__EXERCISE BRIEF__
As the answer, set down the lines below from the one containing "I4-ISB- ceramic Insulator" through the one containing "- External Evironment", exactly and inclusively, and no others.
*** Opening MATERIAL TO PROCESS ***
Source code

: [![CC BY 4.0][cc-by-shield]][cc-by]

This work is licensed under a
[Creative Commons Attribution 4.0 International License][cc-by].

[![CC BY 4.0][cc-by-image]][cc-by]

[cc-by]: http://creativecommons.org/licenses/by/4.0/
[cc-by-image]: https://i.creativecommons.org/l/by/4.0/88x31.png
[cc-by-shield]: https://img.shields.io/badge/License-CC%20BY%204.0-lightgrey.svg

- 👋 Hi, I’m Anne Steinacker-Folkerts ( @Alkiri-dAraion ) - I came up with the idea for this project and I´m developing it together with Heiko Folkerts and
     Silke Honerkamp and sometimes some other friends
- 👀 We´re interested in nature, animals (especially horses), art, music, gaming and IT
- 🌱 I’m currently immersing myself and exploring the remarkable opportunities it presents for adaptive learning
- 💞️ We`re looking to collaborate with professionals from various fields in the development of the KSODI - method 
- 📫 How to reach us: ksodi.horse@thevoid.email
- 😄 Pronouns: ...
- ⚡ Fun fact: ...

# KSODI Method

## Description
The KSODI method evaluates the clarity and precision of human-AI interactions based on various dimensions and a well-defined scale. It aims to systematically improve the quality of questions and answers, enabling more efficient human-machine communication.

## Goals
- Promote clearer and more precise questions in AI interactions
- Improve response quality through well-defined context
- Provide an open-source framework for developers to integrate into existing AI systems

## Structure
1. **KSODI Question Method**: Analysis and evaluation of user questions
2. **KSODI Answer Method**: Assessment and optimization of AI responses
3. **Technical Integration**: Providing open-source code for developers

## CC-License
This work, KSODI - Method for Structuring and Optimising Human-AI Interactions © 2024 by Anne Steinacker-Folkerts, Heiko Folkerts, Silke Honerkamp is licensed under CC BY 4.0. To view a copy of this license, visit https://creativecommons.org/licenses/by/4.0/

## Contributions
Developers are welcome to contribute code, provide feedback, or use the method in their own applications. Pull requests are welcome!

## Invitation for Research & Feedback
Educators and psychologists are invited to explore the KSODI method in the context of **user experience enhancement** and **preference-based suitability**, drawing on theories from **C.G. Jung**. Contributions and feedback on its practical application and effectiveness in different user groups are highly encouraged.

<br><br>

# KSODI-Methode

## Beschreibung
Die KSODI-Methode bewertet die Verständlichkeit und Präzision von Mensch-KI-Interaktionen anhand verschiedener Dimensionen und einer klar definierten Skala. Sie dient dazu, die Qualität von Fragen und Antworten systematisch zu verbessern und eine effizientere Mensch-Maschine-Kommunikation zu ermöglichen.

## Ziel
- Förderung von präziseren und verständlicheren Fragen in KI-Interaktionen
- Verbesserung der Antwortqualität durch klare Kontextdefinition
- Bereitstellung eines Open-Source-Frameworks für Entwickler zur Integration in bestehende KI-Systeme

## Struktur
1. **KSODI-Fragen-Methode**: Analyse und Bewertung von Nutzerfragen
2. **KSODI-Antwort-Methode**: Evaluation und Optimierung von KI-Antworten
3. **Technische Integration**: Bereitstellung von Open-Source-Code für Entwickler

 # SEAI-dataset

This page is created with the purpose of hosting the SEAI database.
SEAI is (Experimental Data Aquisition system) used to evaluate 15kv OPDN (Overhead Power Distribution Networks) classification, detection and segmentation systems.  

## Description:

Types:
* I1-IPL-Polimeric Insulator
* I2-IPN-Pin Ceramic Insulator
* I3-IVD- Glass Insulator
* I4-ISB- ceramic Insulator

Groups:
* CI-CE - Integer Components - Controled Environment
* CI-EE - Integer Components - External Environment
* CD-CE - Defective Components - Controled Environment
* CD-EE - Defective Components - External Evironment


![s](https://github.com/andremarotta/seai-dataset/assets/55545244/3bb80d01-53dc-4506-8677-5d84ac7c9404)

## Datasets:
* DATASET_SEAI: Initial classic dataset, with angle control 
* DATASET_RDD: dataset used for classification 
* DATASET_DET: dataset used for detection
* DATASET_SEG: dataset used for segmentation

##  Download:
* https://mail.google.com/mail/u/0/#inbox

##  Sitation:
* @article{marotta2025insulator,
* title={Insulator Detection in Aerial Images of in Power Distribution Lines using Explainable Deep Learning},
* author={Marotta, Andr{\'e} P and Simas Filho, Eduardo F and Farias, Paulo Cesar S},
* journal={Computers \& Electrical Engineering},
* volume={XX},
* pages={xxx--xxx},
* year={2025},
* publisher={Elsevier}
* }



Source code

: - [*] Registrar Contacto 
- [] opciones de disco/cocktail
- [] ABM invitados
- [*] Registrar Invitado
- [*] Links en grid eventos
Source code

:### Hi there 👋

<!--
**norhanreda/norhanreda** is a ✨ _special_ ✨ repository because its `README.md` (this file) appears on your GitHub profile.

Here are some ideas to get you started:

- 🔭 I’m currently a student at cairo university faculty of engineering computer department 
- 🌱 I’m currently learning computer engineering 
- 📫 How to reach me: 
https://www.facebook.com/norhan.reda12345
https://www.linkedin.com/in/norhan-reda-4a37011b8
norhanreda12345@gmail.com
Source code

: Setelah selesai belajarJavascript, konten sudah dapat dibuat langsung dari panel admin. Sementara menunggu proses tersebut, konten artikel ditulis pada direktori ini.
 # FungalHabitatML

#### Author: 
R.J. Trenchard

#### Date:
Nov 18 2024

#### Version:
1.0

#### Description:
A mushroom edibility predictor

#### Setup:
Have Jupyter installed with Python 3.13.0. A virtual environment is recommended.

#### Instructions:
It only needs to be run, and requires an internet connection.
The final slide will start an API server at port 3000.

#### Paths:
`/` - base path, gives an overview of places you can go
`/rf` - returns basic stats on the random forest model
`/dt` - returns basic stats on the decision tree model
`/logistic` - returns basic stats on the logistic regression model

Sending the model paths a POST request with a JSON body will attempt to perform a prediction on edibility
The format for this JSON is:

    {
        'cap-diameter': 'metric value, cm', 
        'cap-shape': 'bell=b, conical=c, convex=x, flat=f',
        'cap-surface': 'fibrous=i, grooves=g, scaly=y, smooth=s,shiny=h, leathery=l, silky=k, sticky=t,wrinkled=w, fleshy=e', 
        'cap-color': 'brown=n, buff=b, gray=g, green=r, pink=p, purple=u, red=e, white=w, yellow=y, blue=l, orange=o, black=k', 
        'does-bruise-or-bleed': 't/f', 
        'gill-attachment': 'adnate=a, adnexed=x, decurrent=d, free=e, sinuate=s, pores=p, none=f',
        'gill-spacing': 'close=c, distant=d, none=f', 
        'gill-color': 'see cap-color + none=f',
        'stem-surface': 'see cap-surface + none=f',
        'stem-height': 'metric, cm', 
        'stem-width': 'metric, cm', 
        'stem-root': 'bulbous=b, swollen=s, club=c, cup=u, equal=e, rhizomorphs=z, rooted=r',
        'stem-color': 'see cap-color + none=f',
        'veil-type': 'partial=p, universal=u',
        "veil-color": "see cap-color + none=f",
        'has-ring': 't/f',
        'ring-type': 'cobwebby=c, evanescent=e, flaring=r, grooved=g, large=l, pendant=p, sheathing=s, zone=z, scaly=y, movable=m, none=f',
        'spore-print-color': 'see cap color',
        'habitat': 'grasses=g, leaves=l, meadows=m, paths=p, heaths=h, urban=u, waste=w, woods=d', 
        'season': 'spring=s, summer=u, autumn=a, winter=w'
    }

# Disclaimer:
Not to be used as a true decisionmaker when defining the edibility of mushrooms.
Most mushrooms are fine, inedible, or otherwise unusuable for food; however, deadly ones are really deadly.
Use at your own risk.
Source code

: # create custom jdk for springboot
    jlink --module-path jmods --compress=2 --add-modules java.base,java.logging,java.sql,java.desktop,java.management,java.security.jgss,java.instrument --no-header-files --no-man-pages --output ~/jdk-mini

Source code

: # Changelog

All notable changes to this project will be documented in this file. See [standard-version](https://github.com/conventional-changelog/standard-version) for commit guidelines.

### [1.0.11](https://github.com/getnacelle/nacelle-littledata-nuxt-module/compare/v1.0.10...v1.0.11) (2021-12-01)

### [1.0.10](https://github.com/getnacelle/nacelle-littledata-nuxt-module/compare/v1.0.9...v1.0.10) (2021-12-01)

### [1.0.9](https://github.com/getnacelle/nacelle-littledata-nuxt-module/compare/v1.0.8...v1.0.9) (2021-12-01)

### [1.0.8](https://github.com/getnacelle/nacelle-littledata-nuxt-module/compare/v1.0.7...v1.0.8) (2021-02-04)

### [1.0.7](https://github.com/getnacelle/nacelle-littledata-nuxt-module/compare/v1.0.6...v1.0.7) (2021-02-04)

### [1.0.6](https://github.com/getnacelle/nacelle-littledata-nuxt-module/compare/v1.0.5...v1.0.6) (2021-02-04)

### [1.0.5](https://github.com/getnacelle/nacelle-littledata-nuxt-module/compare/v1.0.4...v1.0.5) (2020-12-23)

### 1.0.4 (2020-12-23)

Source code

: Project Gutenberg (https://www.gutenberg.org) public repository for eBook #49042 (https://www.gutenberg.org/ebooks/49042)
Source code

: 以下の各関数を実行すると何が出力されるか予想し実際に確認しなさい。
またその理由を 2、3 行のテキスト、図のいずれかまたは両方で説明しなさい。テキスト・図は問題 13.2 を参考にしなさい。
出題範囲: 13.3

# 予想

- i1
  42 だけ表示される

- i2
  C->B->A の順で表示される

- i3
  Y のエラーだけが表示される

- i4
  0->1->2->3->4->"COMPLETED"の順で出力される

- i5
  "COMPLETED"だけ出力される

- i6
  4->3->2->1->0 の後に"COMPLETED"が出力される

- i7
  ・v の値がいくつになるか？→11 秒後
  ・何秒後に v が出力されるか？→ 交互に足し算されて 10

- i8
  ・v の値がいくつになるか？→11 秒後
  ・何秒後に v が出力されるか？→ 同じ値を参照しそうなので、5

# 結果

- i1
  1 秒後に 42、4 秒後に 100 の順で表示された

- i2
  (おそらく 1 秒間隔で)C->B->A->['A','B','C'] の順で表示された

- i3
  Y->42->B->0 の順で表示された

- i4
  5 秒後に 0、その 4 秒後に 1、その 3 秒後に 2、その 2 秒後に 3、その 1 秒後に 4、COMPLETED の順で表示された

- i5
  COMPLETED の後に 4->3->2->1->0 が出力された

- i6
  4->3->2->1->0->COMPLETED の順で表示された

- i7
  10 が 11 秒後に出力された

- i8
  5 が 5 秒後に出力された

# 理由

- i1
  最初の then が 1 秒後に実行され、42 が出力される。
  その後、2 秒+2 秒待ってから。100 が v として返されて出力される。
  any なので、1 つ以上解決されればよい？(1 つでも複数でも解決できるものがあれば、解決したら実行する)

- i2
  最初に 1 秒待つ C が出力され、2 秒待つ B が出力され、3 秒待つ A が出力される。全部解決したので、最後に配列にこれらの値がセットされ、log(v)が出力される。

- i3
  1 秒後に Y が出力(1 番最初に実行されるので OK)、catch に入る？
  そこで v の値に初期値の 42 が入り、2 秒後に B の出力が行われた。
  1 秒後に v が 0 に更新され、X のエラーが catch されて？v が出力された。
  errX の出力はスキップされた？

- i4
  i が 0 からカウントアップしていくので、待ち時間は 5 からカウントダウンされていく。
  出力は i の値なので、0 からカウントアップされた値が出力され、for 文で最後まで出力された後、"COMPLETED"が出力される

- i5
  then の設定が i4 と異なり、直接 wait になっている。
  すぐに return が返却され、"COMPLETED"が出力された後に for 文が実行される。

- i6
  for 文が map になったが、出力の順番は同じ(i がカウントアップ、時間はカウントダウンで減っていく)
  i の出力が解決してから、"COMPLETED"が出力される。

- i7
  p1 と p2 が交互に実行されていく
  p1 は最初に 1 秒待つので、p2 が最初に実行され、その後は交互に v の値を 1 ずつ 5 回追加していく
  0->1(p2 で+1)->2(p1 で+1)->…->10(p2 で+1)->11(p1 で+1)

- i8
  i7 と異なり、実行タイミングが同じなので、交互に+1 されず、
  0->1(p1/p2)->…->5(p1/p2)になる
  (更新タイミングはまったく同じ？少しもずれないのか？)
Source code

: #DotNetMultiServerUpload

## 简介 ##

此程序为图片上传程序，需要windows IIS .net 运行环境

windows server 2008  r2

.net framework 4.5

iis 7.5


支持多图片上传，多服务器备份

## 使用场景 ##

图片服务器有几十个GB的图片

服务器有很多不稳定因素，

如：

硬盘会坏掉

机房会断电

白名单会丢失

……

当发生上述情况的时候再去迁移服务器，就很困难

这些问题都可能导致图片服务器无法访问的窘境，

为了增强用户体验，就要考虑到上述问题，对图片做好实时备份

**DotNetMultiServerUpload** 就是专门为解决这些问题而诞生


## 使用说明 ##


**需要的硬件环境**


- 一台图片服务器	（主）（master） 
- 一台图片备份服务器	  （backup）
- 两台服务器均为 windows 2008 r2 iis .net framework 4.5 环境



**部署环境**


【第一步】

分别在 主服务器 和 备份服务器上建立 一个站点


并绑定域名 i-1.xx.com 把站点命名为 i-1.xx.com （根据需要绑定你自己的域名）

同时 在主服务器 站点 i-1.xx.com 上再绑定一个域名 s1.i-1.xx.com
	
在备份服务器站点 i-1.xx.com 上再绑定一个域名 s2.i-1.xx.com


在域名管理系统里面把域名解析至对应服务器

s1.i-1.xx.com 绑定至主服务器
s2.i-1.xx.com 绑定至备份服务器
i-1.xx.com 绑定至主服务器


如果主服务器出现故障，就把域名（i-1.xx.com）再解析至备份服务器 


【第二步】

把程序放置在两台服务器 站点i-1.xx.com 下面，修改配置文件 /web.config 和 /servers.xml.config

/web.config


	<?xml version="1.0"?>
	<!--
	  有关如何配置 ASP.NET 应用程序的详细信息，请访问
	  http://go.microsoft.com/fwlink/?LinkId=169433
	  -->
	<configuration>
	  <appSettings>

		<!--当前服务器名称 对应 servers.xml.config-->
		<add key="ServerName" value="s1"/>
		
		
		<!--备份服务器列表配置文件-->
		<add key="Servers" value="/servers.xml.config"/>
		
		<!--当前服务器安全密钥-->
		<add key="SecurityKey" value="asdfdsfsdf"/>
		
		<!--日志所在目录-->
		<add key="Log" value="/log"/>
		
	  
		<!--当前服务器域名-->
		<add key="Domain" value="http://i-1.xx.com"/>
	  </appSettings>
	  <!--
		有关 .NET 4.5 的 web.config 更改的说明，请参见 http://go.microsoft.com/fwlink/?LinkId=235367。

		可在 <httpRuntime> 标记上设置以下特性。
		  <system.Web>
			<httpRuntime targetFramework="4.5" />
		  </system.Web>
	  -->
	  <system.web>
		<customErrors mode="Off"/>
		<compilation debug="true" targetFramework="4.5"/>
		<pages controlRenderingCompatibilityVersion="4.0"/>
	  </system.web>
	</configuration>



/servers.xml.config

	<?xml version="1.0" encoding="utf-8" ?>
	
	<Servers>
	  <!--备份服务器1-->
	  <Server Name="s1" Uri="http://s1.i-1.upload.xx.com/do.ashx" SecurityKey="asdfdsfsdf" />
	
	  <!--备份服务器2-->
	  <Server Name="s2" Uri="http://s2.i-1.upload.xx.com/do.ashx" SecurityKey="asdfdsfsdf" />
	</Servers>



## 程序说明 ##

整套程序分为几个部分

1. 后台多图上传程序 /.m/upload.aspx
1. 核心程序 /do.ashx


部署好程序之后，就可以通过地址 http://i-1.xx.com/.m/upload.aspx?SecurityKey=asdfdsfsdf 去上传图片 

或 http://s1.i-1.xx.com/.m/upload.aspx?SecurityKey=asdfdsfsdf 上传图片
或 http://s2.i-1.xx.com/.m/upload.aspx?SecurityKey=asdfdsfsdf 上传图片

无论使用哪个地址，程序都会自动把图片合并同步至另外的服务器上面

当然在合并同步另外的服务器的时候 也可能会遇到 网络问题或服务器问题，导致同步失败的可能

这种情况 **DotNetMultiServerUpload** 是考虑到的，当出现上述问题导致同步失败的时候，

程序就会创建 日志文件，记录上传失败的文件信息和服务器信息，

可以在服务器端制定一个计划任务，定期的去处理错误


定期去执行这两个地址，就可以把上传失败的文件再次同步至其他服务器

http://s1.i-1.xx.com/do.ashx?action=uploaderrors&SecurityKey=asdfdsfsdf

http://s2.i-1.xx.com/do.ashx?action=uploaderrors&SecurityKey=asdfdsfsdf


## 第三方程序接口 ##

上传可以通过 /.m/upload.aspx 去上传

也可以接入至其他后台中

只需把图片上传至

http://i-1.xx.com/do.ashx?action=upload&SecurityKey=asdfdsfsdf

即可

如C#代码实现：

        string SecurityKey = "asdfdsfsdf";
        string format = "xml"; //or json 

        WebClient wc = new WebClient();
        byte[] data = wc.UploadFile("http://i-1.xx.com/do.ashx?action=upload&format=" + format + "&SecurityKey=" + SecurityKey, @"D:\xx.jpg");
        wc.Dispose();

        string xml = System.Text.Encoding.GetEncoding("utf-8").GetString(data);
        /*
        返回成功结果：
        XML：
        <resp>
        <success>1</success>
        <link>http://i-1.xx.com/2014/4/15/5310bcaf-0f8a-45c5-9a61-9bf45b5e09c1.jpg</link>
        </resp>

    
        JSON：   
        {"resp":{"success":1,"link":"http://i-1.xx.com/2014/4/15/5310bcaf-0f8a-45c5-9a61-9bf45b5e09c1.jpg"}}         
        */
*** Closing MATERIAL TO PROCESS ***
__TASK ANSWER__
* I4-ISB- ceramic Insulator

Groups:
* CI-CE - Integer Components - Controled Environment
* CI-EE - Integer Components - External Environment
* CD-CE - Defective Components - Controled Environment
* CD-EE - Defective Components - External Evironment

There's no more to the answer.